TASK ITEM: Each line of the data below that includes the string "computador" must be copied.

DATA LISTING:
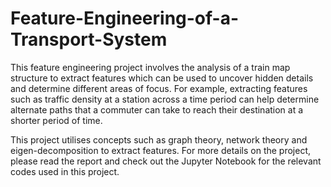 # Feature-Engineering-of-a-Transport-System

This feature engineering project involves the analysis of a train map structure to extract features which can be used to uncover hidden details and determine different areas of focus. 
For example, extracting features such as traffic density at a station across a time period can help determine alternate paths that a commuter can take to reach their destination at a shorter period of time.

This project utilises concepts such as graph theory, network theory and eigen-decomposition to extract features. For more details on the project, please read the report and check out the Jupyter Notebook for the relevant codes used in this project.
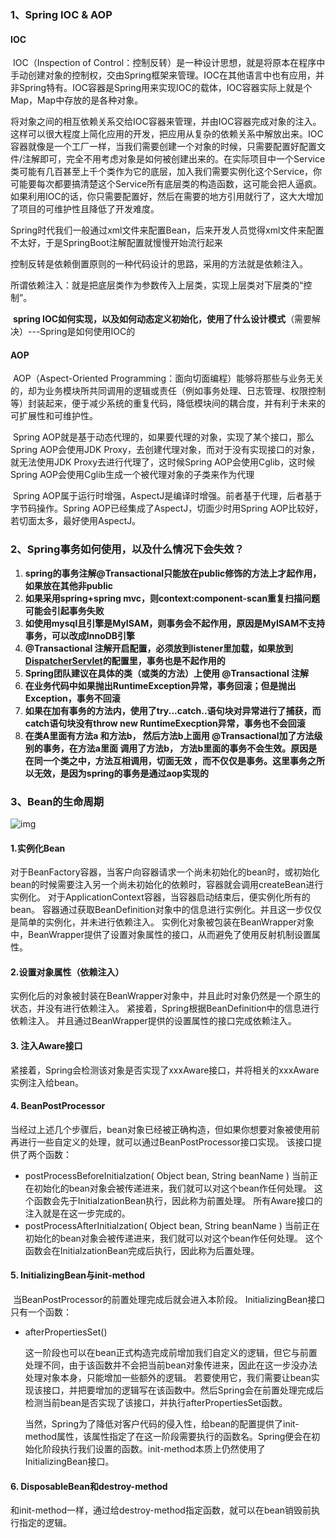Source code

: ### 1、Spring IOC & AOP

#### IOC

​		IOC（Inspection of Control：控制反转）是一种设计思想，就是将原本在程序中手动创建对象的控制权，交由Spring框架来管理。IOC在其他语言中也有应用，并非Spring特有。IOC容器是Spring用来实现IOC的载体，IOC容器实际上就是个Map，Map中存放的是各种对象。

​		将对象之间的相互依赖关系交给IOC容器来管理，并由IOC容器完成对象的注入。这样可以很大程度上简化应用的开发，把应用从复杂的依赖关系中解放出来。IOC容器就像是一个工厂一样，当我们需要创建一个对象的时候，只需要配置好配置文件/注解即可，完全不用考虑对象是如何被创建出来的。在实际项目中一个Service类可能有几百甚至上千个类作为它的底层，加入我们需要实例化这个Service，你可能要每次都要搞清楚这个Service所有底层类的构造函数，这可能会把人逼疯。如果利用IOC的话，你只需要配置好，然后在需要的地方引用就行了，这大大增加了项目的可维护性且降低了开发难度。

​		Spring时代我们一般通过xml文件来配置Bean，后来开发人员觉得xml文件来配置不太好，于是SpringBoot注解配置就慢慢开始流行起来

​		控制反转是依赖倒置原则的一种代码设计的思路，采用的方法就是依赖注入。

​		所谓依赖注入：就是把底层类作为参数传入上层类，实现上层类对下层类的“控制”。

​		**spring IOC如何实现，以及如何动态定义初始化，使用了什么设计模式**（需要解决）---Spring是如何使用IOC的

#### AOP

​		AOP（Aspect-Oriented Programming：面向切面编程）能够将那些与业务无关的，却为业务模块所共同调用的逻辑或责任（例如事务处理、日志管理、权限控制等）封装起来，便于减少系统的重复代码，降低模块间的耦合度，并有利于未来的可扩展性和可维护性。

​		Spring AOP就是基于动态代理的，如果要代理的对象，实现了某个接口，那么Spring AOP会使用JDK Proxy，去创建代理对象，而对于没有实现接口的对象，就无法使用JDK Proxy去进行代理了，这时候Spring AOP会使用Cglib，这时候Spring AOP会使用Cglib生成一个被代理对象的子类来作为代理

​		Spring AOP属于运行时增强，AspectJ是编译时增强。前者基于代理，后者基于字节码操作。Spring AOP已经集成了AspectJ，切面少时用Spring AOP比较好，若切面太多，最好使用AspectJ。

### 2、Spring事务如何使用，以及什么情况下会失效？

1. **spring的事务注解@Transactional只能放在public修饰的方法上才起作用，如果放在其他非public**
2. **如果采用spring+spring mvc，则context:component-scan重复扫描问题可能会引起事务失败**
3. **如使用mysql且引擎是MyISAM，则事务会不起作用，原因是MyISAM不支持事务，可以改成InnoDB引擎**
4. **@Transactional 注解开启配置，必须放到listener里加载，如果放到[DispatcherServlet](https://www.baidu.com/s?wd=DispatcherServlet&tn=24004469_oem_dg&rsv_dl=gh_pl_sl_csd)的配置里，事务也是不起作用的**
5. **Spring团队建议在具体的类（或类的方法）上使用 @Transactional 注解**
6. **在业务代码中如果抛出RuntimeException异常，事务回滚；但是抛出Exception，事务不回滚**
7. **如果在加有事务的方法内，使用了try...catch..语句块对异常进行了捕获，而catch语句块没有throw new RuntimeExecption异常，事务也不会回滚**
8. **在类A里面有方法a 和方法b， 然后方法b上面用 @Transactional加了方法级别的事务，在方法a里面 调用了方法b， 方法b里面的事务不会生效。原因是在同一个类之中，方法互相调用，切面无效 ，而不仅仅是事务。这里事务之所以无效，是因为spring的事务是通过aop实现的**

### 3、Bean的生命周期

![img](https://pic1.zhimg.com/80/v2-baaf7d50702f6d0935820b9415ff364c_720w.jpg)

#### 1.实例化Bean

​		对于BeanFactory容器，当客户向容器请求一个尚未初始化的bean时，或初始化bean的时候需要注入另一个尚未初始化的依赖时，容器就会调用createBean进行实例化。 
对于ApplicationContext容器，当容器启动结束后，便实例化所有的bean。 
容器通过获取BeanDefinition对象中的信息进行实例化。并且这一步仅仅是简单的实例化，并未进行依赖注入。 
实例化对象被包装在BeanWrapper对象中，BeanWrapper提供了设置对象属性的接口，从而避免了使用反射机制设置属性。

#### 2.设置对象属性（依赖注入）

​		实例化后的对象被封装在BeanWrapper对象中，并且此时对象仍然是一个原生的状态，并没有进行依赖注入。 
紧接着，Spring根据BeanDefinition中的信息进行依赖注入。 
并且通过BeanWrapper提供的设置属性的接口完成依赖注入。

#### 3. 注入Aware接口

​		紧接着，Spring会检测该对象是否实现了xxxAware接口，并将相关的xxxAware实例注入给bean。

#### 4. BeanPostProcessor

​		当经过上述几个步骤后，bean对象已经被正确构造，但如果你想要对象被使用前再进行一些自定义的处理，就可以通过BeanPostProcessor接口实现。 
该接口提供了两个函数：

- postProcessBeforeInitialzation( Object bean, String beanName ) 
  当前正在初始化的bean对象会被传递进来，我们就可以对这个bean作任何处理。 
  这个函数会先于InitialzationBean执行，因此称为前置处理。 
  所有Aware接口的注入就是在这一步完成的。
- postProcessAfterInitialzation( Object bean, String beanName ) 
  当前正在初始化的bean对象会被传递进来，我们就可以对这个bean作任何处理。 
  这个函数会在InitialzationBean完成后执行，因此称为后置处理。

#### 5. InitializingBean与init-method

​		当BeanPostProcessor的前置处理完成后就会进入本阶段。 
​		InitializingBean接口只有一个函数：

- afterPropertiesSet()

  ​		这一阶段也可以在bean正式构造完成前增加我们自定义的逻辑，但它与前置处理不同，由于该函数并不会把当前bean对象传进来，因此在这一步没办法处理对象本身，只能增加一些额外的逻辑。 
  若要使用它，我们需要让bean实现该接口，并把要增加的逻辑写在该函数中。然后Spring会在前置处理完成后检测当前bean是否实现了该接口，并执行afterPropertiesSet函数。

  ​		当然，Spring为了降低对客户代码的侵入性，给bean的配置提供了init-method属性，该属性指定了在这一阶段需要执行的函数名。Spring便会在初始化阶段执行我们设置的函数。init-method本质上仍然使用了InitializingBean接口。

#### 6. DisposableBean和destroy-method

​		和init-method一样，通过给destroy-method指定函数，就可以在bean销毁前执行指定的逻辑。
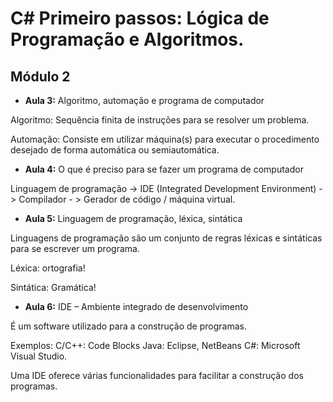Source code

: # C# Primeiro passos: Lógica de Programação e Algoritmos.
## Módulo 2

* **Aula 3:** Algoritmo, automação e programa de computador

Algoritmo: Sequência finita de instruções para se resolver um problema.

Automação: Consiste em utilizar máquina(s) para executar o procedimento desejado de forma automática ou semiautomática.

* **Aula 4:** O que é preciso para se fazer um programa de computador

Linguagem de programação -> IDE (Integrated Development Environment) -> Compilador - > Gerador de código / máquina virtual.

* **Aula 5:** Linguagem de programação, léxica, sintática

Linguagens de programação são um conjunto de regras léxicas e sintáticas para se escrever um programa.

Léxica: ortografia!

Sintática: Gramática!

* **Aula 6:** IDE – Ambiente integrado de desenvolvimento

É um software utilizado para a construção de programas.

Exemplos: C/C++: Code Blocks Java: Eclipse, NetBeans C#: Microsoft Visual Studio.

Uma IDE oferece várias funcionalidades para facilitar a construção dos programas.
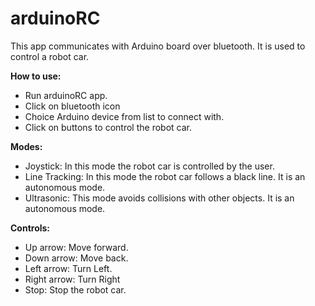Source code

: # arduinoRC
This app communicates with Arduino board over bluetooth. It is used to control a robot car.

**How to use:**
- Run arduinoRC app.
- Click on bluetooth icon
- Choice Arduino device from list to connect with.
- Click on buttons to control the robot car.

**Modes:**
- Joystick: In this mode the robot car is controlled by the user.
- Line Tracking: In this mode the robot car follows a black line. It is an autonomous mode.
- Ultrasonic: This mode avoids collisions with other objects. It is an autonomous mode.

**Controls:**
- Up arrow: Move forward.
- Down arrow: Move back.
- Left arrow: Turn Left. 
- Right arrow: Turn Right
- Stop: Stop the robot car.
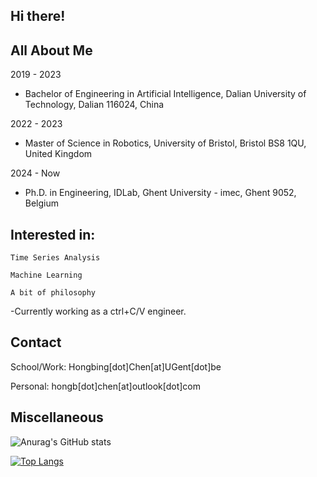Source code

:## Hi there!

## All About Me
2019 - 2023
- Bachelor of Engineering in Artificial Intelligence, Dalian University of Technology, Dalian 116024, China

2022 - 2023
- Master of Science in Robotics, University of Bristol, Bristol BS8 1QU, United Kingdom

2024 - Now
- Ph.D. in Engineering, IDLab, Ghent University - imec, Ghent 9052, Belgium

  
## Interested in: 

    Time Series Analysis
  
    Machine Learning
  
    A bit of philosophy
  
  
-Currently working as a ctrl+C/V engineer.

## Contact
School/Work: Hongbing[dot]Chen[at]UGent[dot]be

Personal: hongb[dot]chen[at]outlook[dot]com

## Miscellaneous

![Anurag's GitHub stats](https://github-readme-stats.vercel.app/api?username=Er1c-Chen&show_icons=true&theme=cobalt)

[![Top Langs](https://github-readme-stats.vercel.app/api/top-langs/?username=Er1c-Chen)](https://github.com/anuraghazra/github-readme-stats)
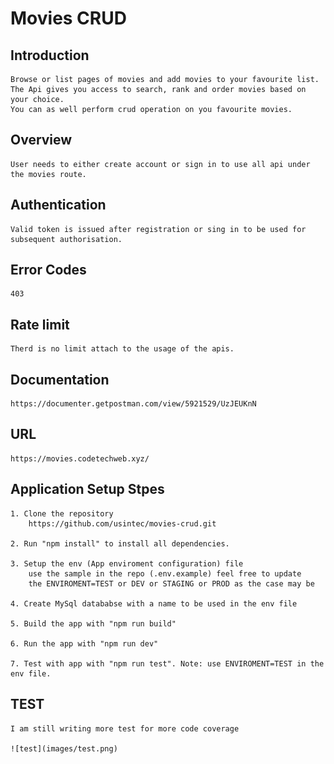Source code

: # Movies CRUD

## Introduction
    Browse or list pages of movies and add movies to your favourite list. 
    The Api gives you access to search, rank and order movies based on your choice. 
    You can as well perform crud operation on you favourite movies.

## Overview
    User needs to either create account or sign in to use all api under the movies route.

## Authentication
    Valid token is issued after registration or sing in to be used for subsequent authorisation.

## Error Codes
    403

## Rate limit
    Therd is no limit attach to the usage of the apis.

## Documentation
    https://documenter.getpostman.com/view/5921529/UzJEUKnN

## URL
    https://movies.codetechweb.xyz/

## Application Setup Stpes
    1. Clone the repository
        https://github.com/usintec/movies-crud.git

    2. Run "npm install" to install all dependencies.

    3. Setup the env (App enviroment configuration) file
        use the sample in the repo (.env.example) feel free to update
        the ENVIROMENT=TEST or DEV or STAGING or PROD as the case may be

    4. Create MySql datababse with a name to be used in the env file
    
    5. Build the app with "npm run build"

    6. Run the app with "npm run dev"

    7. Test with app with "npm run test". Note: use ENVIROMENT=TEST in the env file.

## TEST 
    I am still writing more test for more code coverage
     
    ![test](images/test.png)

OUTPUT OF THE EXERCISE:
* **Aula 3:** Algoritmo, automação e programa de computador
* **Aula 4:** O que é preciso para se fazer um programa de computador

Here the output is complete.